- Exercise
Within the records that follow, find every line containing the string "underscoreCase". Copy those lines.

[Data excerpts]
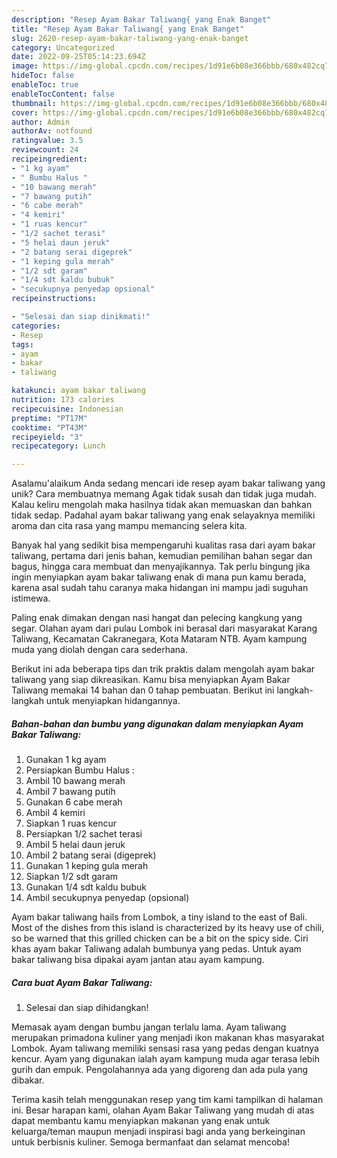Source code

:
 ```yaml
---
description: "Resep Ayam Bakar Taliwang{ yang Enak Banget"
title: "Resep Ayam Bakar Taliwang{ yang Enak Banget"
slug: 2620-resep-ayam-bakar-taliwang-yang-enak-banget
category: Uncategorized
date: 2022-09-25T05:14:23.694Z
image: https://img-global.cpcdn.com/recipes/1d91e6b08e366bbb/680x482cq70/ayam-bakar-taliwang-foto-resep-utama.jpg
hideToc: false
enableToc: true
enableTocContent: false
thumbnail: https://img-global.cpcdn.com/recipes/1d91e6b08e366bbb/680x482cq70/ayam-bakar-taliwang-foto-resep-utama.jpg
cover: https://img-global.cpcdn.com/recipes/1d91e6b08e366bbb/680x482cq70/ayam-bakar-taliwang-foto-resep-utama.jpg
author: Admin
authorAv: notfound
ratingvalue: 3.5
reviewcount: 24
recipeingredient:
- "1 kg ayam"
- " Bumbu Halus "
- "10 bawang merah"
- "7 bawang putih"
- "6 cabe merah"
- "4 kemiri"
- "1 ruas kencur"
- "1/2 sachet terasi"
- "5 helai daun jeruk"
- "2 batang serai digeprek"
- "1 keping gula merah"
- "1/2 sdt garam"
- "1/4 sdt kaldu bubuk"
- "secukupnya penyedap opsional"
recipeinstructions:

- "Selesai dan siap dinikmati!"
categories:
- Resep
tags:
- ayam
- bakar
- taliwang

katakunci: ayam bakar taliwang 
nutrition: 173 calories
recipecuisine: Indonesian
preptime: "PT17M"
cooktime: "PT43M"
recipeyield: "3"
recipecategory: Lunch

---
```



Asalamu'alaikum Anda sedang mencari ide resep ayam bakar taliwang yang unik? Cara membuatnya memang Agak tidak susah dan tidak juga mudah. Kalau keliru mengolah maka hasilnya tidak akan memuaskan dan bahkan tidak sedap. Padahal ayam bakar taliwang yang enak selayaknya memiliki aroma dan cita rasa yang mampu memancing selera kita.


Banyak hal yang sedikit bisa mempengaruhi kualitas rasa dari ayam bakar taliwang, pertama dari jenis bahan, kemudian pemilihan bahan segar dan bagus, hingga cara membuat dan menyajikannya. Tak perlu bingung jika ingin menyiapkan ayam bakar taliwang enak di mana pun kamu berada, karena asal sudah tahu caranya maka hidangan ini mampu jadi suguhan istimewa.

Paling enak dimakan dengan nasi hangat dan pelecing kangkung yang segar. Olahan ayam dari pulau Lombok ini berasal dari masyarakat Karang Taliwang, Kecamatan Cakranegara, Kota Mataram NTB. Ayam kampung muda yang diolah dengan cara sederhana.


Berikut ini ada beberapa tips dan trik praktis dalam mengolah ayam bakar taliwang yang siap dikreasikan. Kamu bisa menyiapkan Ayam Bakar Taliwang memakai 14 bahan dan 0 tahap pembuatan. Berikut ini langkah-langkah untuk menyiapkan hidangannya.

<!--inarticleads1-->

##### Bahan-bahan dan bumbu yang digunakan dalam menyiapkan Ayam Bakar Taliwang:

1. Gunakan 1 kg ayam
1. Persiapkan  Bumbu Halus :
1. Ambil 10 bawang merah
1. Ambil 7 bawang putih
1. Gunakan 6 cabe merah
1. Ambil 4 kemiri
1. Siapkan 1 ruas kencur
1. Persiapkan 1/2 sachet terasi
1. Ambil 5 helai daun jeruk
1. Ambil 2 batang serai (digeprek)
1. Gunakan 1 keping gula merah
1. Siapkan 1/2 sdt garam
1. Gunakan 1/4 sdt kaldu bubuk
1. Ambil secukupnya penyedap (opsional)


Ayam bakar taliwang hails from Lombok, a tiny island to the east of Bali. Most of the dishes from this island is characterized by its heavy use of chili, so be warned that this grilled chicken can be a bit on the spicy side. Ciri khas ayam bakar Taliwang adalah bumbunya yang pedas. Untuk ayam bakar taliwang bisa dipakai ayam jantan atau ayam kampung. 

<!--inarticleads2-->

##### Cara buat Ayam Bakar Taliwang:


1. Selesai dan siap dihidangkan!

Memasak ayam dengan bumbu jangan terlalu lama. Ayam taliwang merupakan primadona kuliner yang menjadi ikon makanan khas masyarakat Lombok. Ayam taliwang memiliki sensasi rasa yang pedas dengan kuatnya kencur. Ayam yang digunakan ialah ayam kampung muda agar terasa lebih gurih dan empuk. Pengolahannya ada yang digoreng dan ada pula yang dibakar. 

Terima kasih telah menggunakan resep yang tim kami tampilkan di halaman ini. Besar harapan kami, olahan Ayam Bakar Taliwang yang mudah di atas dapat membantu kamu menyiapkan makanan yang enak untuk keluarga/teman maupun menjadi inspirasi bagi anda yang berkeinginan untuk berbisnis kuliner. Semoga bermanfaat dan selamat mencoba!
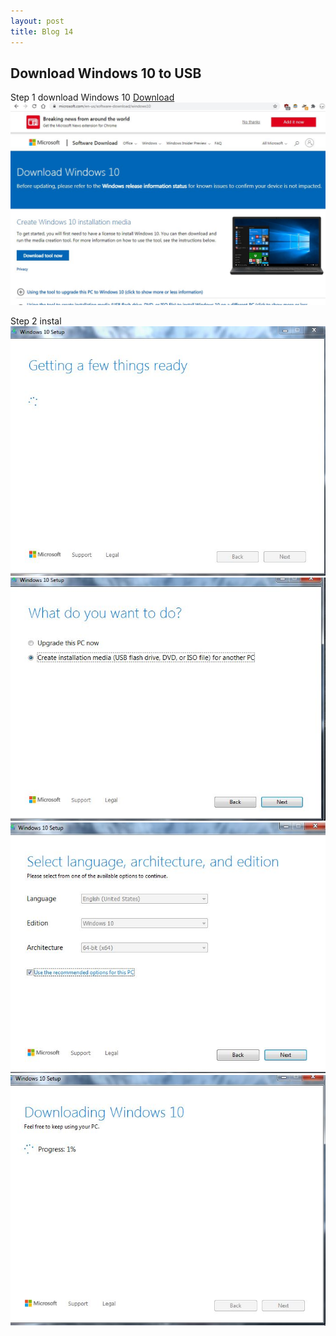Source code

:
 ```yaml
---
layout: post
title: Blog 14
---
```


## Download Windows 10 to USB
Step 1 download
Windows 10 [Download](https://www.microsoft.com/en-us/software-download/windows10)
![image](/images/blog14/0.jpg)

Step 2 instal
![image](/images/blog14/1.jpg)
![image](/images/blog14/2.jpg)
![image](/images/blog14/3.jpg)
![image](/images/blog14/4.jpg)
---
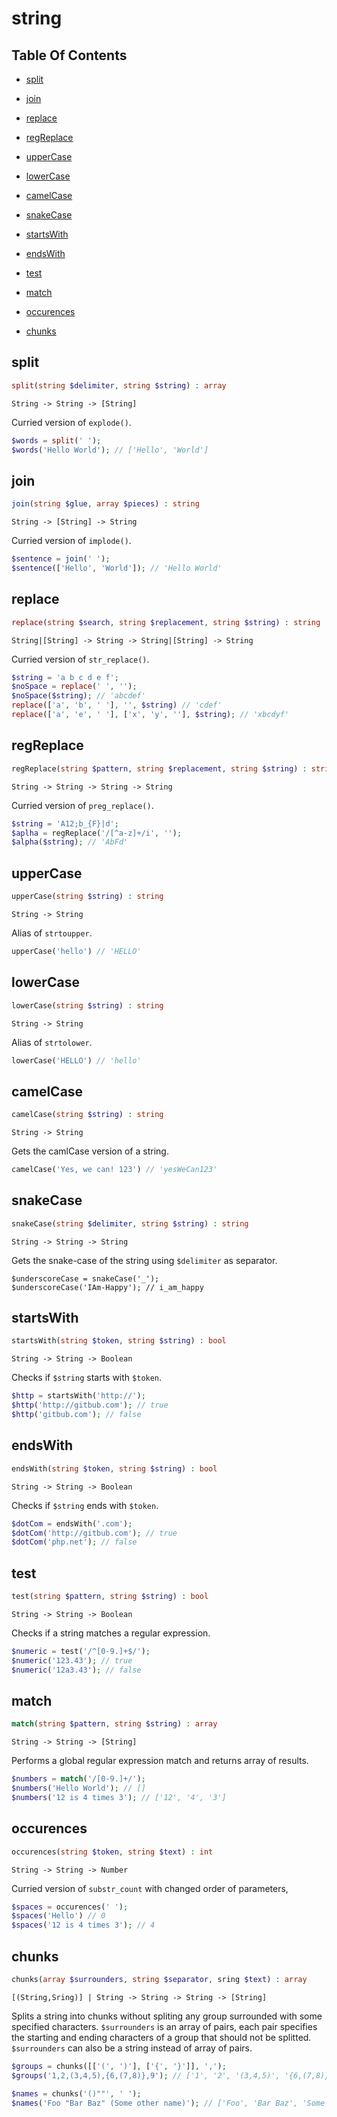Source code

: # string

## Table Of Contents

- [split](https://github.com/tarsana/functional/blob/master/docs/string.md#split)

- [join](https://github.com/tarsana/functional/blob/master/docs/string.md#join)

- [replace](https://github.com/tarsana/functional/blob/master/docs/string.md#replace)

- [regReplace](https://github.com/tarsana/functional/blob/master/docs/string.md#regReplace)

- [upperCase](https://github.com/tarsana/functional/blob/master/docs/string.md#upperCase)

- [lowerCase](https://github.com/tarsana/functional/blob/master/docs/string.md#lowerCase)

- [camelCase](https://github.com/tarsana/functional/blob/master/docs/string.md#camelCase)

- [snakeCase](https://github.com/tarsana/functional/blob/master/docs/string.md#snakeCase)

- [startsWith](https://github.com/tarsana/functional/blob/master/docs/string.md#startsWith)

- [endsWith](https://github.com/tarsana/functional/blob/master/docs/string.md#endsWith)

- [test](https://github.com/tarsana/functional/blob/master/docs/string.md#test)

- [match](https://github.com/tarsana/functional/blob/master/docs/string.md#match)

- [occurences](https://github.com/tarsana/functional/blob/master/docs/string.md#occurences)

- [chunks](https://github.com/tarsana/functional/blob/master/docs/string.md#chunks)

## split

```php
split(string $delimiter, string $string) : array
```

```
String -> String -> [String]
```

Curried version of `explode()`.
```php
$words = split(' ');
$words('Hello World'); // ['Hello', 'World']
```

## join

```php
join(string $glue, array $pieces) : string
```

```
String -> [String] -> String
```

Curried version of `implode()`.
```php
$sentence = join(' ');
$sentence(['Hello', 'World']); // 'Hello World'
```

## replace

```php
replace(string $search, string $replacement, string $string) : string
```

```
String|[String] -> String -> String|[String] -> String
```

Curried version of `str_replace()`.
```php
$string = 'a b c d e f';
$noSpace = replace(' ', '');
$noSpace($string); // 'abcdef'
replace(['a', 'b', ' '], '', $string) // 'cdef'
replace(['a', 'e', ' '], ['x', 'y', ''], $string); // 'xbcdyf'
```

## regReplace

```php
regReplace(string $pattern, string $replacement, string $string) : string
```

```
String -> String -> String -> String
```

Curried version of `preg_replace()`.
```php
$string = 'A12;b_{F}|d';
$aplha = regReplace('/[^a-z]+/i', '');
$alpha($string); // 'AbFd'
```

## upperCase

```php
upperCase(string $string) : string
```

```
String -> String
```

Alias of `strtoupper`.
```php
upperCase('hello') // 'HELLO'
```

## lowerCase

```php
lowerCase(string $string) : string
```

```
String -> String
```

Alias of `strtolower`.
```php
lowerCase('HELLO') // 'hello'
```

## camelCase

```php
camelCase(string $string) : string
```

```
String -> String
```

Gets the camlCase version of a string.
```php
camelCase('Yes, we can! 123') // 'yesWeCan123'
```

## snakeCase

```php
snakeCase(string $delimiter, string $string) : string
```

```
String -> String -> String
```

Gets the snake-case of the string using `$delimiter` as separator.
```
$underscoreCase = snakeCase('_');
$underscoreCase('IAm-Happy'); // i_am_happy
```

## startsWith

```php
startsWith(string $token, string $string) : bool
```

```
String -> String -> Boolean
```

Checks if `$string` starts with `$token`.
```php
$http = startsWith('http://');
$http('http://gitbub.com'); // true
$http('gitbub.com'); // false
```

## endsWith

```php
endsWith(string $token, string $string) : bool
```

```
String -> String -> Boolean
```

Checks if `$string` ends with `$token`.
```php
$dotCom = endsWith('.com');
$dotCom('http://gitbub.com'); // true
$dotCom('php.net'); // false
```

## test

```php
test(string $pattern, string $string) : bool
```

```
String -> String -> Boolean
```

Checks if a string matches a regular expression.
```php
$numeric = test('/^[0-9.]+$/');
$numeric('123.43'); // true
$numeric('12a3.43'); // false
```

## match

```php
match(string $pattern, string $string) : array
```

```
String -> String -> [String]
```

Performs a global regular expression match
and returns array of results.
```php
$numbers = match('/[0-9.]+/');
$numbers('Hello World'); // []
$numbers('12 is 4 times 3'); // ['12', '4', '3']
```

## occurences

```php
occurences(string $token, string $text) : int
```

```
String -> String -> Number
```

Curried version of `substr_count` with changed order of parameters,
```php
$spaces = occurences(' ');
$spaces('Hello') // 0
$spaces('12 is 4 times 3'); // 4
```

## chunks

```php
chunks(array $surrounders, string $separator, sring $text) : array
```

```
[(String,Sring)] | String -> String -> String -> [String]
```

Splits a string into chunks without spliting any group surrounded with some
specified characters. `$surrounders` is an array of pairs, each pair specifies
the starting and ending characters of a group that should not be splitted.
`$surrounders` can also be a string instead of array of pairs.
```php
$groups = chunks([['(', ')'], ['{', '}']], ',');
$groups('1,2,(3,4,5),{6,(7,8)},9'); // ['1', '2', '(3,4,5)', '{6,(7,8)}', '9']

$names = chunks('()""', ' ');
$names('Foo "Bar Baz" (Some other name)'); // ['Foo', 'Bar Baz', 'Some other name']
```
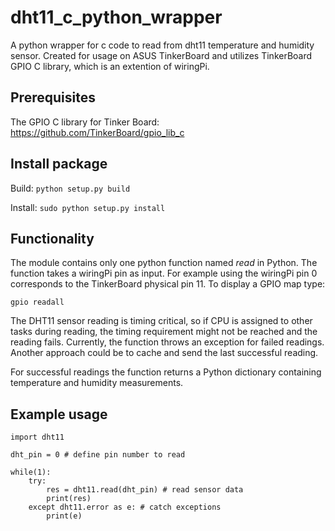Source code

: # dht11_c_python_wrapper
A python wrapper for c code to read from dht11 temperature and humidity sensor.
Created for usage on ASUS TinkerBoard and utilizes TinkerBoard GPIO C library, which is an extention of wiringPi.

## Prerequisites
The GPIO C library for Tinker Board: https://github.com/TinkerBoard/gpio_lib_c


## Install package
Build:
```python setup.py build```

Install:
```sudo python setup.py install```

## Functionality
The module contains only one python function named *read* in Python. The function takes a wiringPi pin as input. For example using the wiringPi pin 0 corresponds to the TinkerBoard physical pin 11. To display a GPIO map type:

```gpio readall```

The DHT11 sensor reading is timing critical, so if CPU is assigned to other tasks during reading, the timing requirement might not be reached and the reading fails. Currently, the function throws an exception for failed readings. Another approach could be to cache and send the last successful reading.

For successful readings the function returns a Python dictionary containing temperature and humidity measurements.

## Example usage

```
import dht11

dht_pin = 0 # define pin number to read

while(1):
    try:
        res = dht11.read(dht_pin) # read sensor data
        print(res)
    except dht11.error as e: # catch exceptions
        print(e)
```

- Written solution
$underscoreCase = snakeCase('_');
$underscoreCase('IAm-Happy'); // i_am_happy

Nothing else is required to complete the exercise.